There could be possible violations to USMCA derived from the current Mexican position in connection with the energy industry according to energy experts.
That opens the possibility for investors in Canada and the United States to implement legal remedies.
What concerns who?
Concerns over the Mexican Government’s current position in terms of private investment participation and protection are at the forefront.
“The future of Energy under the USMCA” webinar addressed this issue, along with other topics such as energy differences under NAFTA, and the Mexican 2013 energy reform.
Foreign investors concerns in USMCA
Humberto Padilla from Morgan Lewis talked about increasing expectations in the US towards rhetoric correction from the Mexican Government.

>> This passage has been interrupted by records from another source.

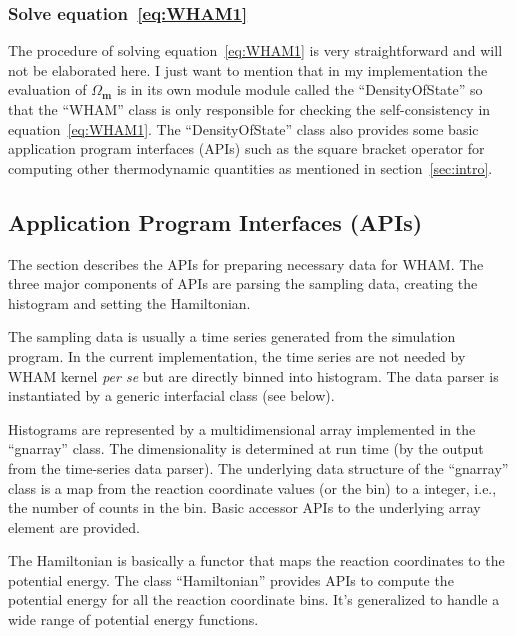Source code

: \subsubsection{Solve equation~\ref{eq:WHAM1}}
The procedure of solving equation~\ref{eq:WHAM1} is very straightforward and
will not be elaborated here. I just want to mention that in my implementation
the evaluation of $\Omega_{\mathbf{m}}$ is in its own module module called the
``DensityOfState'' so that the ``WHAM'' class is only responsible for checking
the self-consistency in equation~\ref{eq:WHAM1}.  The ``DensityOfState'' class
also provides some basic application program interfaces (APIs) such as the
square bracket operator for computing other thermodynamic quantities as
mentioned in section~\ref{sec:intro}.

\subsection{Application Program Interfaces (APIs)}
The section describes the APIs for preparing necessary data for WHAM. The three
major components of APIs are parsing the sampling data, creating the histogram 
and setting the Hamiltonian.

The sampling data is usually a time series generated from the simulation
program. In the current implementation, the time series are not needed by WHAM
kernel \textit{per se} but are directly binned into histogram. The data parser 
is instantiated by a generic interfacial class (see below). 

Histograms are represented by a multidimensional array implemented in the
``gnarray'' class. The dimensionality is determined at run time (by the output 
from the time-series data parser). The underlying data structure of the 
``gnarray'' class is a map from the reaction coordinate values (or the bin)
to a integer, i.e., the number of counts in the bin. Basic accessor APIs
to the underlying array element are provided.

The Hamiltonian is basically a functor that maps the reaction coordinates 
to the potential energy. The class ``Hamiltonian'' provides APIs to 
compute the potential energy for all the reaction coordinate bins. It's 
generalized to handle a wide range of potential energy functions.

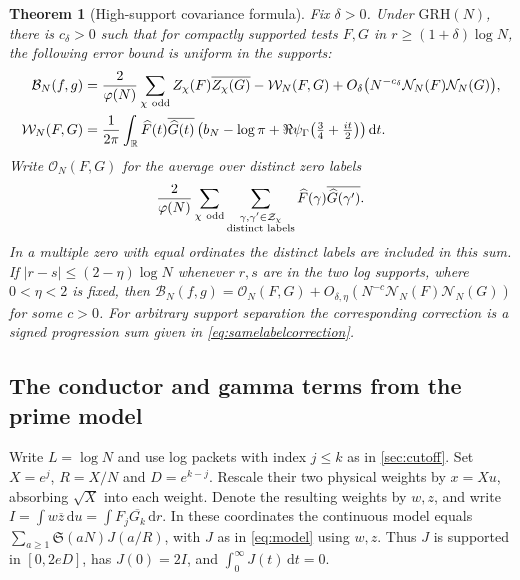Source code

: \documentclass[11pt,a4paper]{article}
\numberwithin{equation}{section}
\newtheorem{theorem}{Theorem}[section]
\newcommand{\SSS}{\mathfrak S}
\newcommand{\grh}{\mathrm{GRH}}
\newcommand{\ud}{\mathrm d}
\newcommand{\B}{\mathcal B_N}
\newcommand{\NN}{\mathcal N_N}
\begin{document}
\begin{theorem}[High-support covariance formula]
\label{thm:zeros}
Fix $\delta>0$. Under $\grh(N)$, there is $c_\delta>0$
such that for compactly supported tests $F,G$ in
$r\ge(1+\delta)\log N$, the following error bound is uniform in
the supports:
\begin{align}
 \B(f,g)
 &=\frac{2}{\varphi(N)}\sum_{\chi\ {\rm odd}}
       Z_\chi(F)\overline{Z_\chi(G)}
    -\mathcal W_N(F,G)
    +O_\delta\bigl(N^{-c_\delta}\NN(F)\NN(G)\bigr),
 \label{eq:zeroform}\\
 \mathcal W_N(F,G)
 &=\frac1{2\pi}\int_{\mathbb R}\widehat F(t)\overline{\widehat G(t)}
     \left(b_N-\log\pi+\Re\psi_\Gamma\!\left(\tfrac34+\tfrac{it}{2}\right)\right)
     \ud t .
 \label{eq:archdensity}
\end{align}
Write $\mathcal O_N(F,G)$ for the average over distinct zero labels
\[
 \frac{2}{\varphi(N)}\sum_{\chi\ {\rm odd}}
     \sum_{\substack{\gamma,\gamma'\in\mathcal Z_\chi\\
                     \text{distinct labels}}}
         \widehat F(\gamma)\overline{\widehat G(\gamma')}.
\]
In a multiple zero with equal ordinates the distinct labels are
included in this sum.
If $|r-s|\le(2-\eta)\log N$ whenever $r,s$ are in the two
log supports, where $0<\eta<2$ is fixed, then
$\B(f,g)=\mathcal O_N(F,G)+O_{\delta,\eta}
(N^{-c}\NN(F)\NN(G))$ for some $c>0$.
For arbitrary support separation the corresponding correction
is a signed progression sum given in \cref{eq:samelabelcorrection}.
\end{theorem}

\subsection{The conductor and gamma terms from the prime model}

Write $L=\log N$ and use log packets with index $j\le k$ as in
\cref{sec:cutoff}. Set $X=e^j$, $R=X/N$ and $D=e^{k-j}$.
Rescale their two physical weights by $x=Xu$, absorbing $\sqrt X$
into each weight. Denote the resulting weights by $w,z$, and write
$I=\int w\overline z\,\ud u=\int F_j\overline{G_k}\,\ud r$.
In these coordinates the continuous model equals
$\sum_{a\ge1}\SSS(aN)J(a/R)$, with $J$ as in \cref{eq:model}
using $w,z$. Thus $J$ is supported in $[0,2eD]$, has
$J(0)=2I$, and $\int_0^\infty J(t)\,\ud t=0$.
\end{document}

Alan Ross from Borden Ladner Gervais, recognized there are several concerns in Canada regarding the current administration’s behavior compared with the 2013 Energy Reform optimistic environment.
Mexican investors concerns
José Alberto Campos from Sanchez Devanny, said the Mexican government should be cautious regard international obligations.
Campos also stated that recent advantages given to Petróleos Mexicanos (PEMEX) and the Federal Electricity Commission (CFE) go against the Mexican Energy Reform.
Despite what current Mexican President Andrés Manuel López Obrador says, the energy industry revitalized due to this legal framework of the USMCA and no actual privatization of the energy sector happened. He said reform permitted private entities to participate in some parts of the industry along with the new for-profit state companies (FPSC) on a more competitive frame.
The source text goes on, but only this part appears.